Rhapsody in Blue Jeans

Rhapsody in Blue Jeans

Trip of a Lifetime #6

(Spoiler alert:  The contents of this post will be our prayer letter arriving in America in several weeks)

 

After Katie and I were married on Friday, August 13, 1999, we spent our honeymoon in Nova Scotia and Prince Edward Island. It was beautiful there. Katie was beautiful. I was beautiful. Everything was beautiful. Trip of a lifetime #1.

In 2000, I took my first trip to Bulgaria, the place where we have spent the last thirteen years. While we spent much of the trip visiting gypsy churches, it was home for me and I knew it. Trip of a lifetime #2.

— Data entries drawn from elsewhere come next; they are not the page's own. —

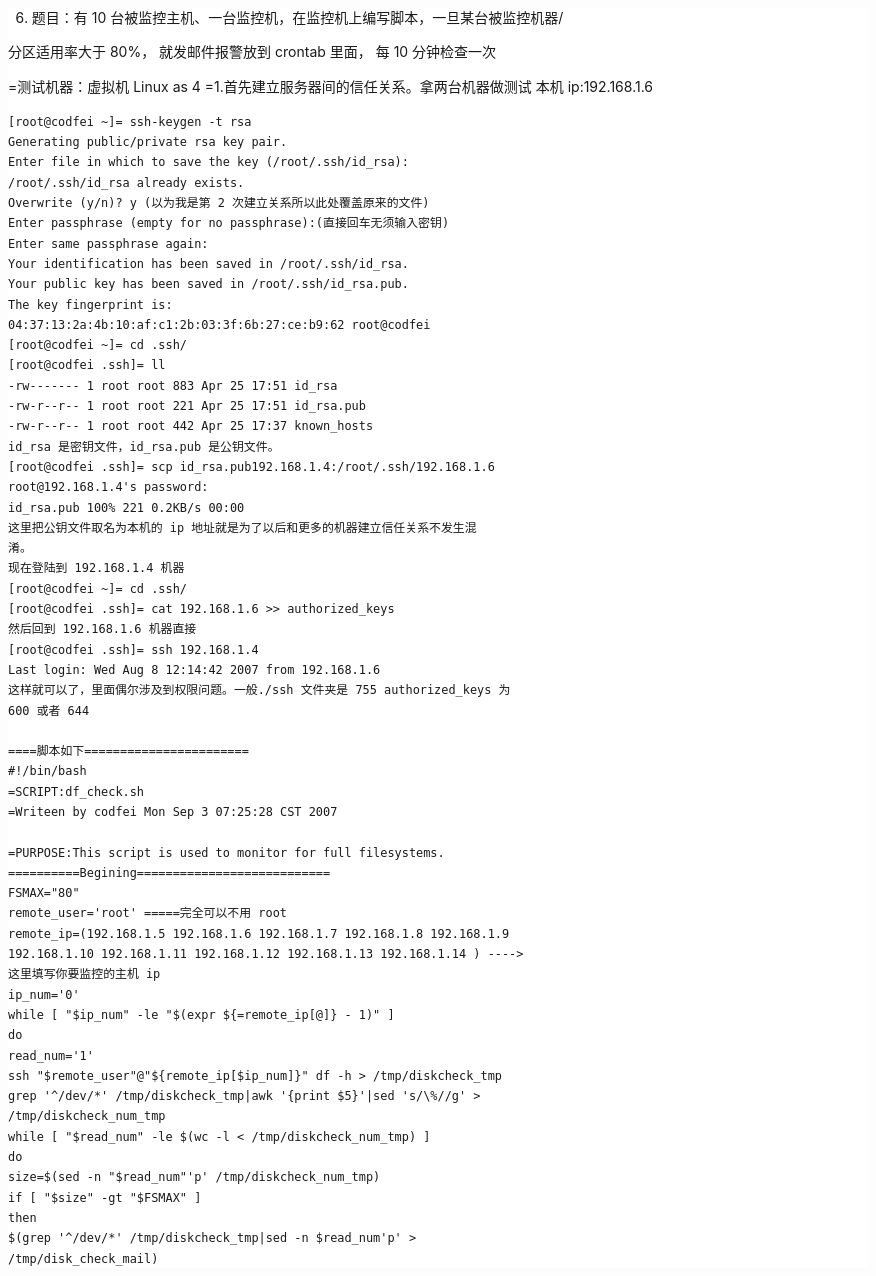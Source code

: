 6. 题目：有 10 台被监控主机、一台监控机，在监控机上编写脚本，一旦某台被监控机器/

分区适用率大于 80%， 就发邮件报警放到 crontab 里面， 每 10 分钟检查一次

=测试机器：虚拟机 Linux as 4
=1.首先建立服务器间的信任关系。拿两台机器做测试
本机 ip:192.168.1.6
```
[root@codfei ~]= ssh-keygen -t rsa
Generating public/private rsa key pair.
Enter file in which to save the key (/root/.ssh/id_rsa):
/root/.ssh/id_rsa already exists.
Overwrite (y/n)? y (以为我是第 2 次建立关系所以此处覆盖原来的文件)
Enter passphrase (empty for no passphrase):(直接回车无须输入密钥)
Enter same passphrase again:
Your identification has been saved in /root/.ssh/id_rsa.
Your public key has been saved in /root/.ssh/id_rsa.pub.
The key fingerprint is:
04:37:13:2a:4b:10:af:c1:2b:03:3f:6b:27:ce:b9:62 root@codfei
[root@codfei ~]= cd .ssh/
[root@codfei .ssh]= ll
-rw------- 1 root root 883 Apr 25 17:51 id_rsa
-rw-r--r-- 1 root root 221 Apr 25 17:51 id_rsa.pub
-rw-r--r-- 1 root root 442 Apr 25 17:37 known_hosts
id_rsa 是密钥文件，id_rsa.pub 是公钥文件。
[root@codfei .ssh]= scp id_rsa.pub192.168.1.4:/root/.ssh/192.168.1.6
root@192.168.1.4's password:
id_rsa.pub 100% 221 0.2KB/s 00:00
这里把公钥文件取名为本机的 ip 地址就是为了以后和更多的机器建立信任关系不发生混
淆。
现在登陆到 192.168.1.4 机器
[root@codfei ~]= cd .ssh/
[root@codfei .ssh]= cat 192.168.1.6 >> authorized_keys
然后回到 192.168.1.6 机器直接
[root@codfei .ssh]= ssh 192.168.1.4
Last login: Wed Aug 8 12:14:42 2007 from 192.168.1.6
这样就可以了，里面偶尔涉及到权限问题。一般./ssh 文件夹是 755 authorized_keys 为
600 或者 644

====脚本如下=======================
#!/bin/bash
=SCRIPT:df_check.sh
=Writeen by codfei Mon Sep 3 07:25:28 CST 2007

=PURPOSE:This script is used to monitor for full filesystems.
==========Begining===========================
FSMAX="80"
remote_user='root' =====完全可以不用 root
remote_ip=(192.168.1.5 192.168.1.6 192.168.1.7 192.168.1.8 192.168.1.9
192.168.1.10 192.168.1.11 192.168.1.12 192.168.1.13 192.168.1.14 ) ---->
这里填写你要监控的主机 ip
ip_num='0'
while [ "$ip_num" -le "$(expr ${=remote_ip[@]} - 1)" ]
do
read_num='1'
ssh "$remote_user"@"${remote_ip[$ip_num]}" df -h > /tmp/diskcheck_tmp
grep '^/dev/*' /tmp/diskcheck_tmp|awk '{print $5}'|sed 's/\%//g' >
/tmp/diskcheck_num_tmp
while [ "$read_num" -le $(wc -l < /tmp/diskcheck_num_tmp) ]
do
size=$(sed -n "$read_num"'p' /tmp/diskcheck_num_tmp)
if [ "$size" -gt "$FSMAX" ]
then
$(grep '^/dev/*' /tmp/diskcheck_tmp|sed -n $read_num'p' >
/tmp/disk_check_mail)
```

In 2003, I took a trip to the Philippines with five or six other preachers. Not only did we preach non-stop, (I was 23 and they handed me a microphone in a stadium with 3,000 air force cadets in front of me and said, “preach the gospel”) we visited Baguio City and shot machine guns, we visited the public school and went from class to class giving the gospel…and much more. Trip of a lifetime #3.

In 2005, I took my first trip to Turkey to meet a convert that had been saved through email. I invited and paid for Mark Bachman to come down from Germany and join me and we spent five days with Ertegrul in open markets, in homes, on the street witnessing to sunni muslims. Trip of a lifetime #4.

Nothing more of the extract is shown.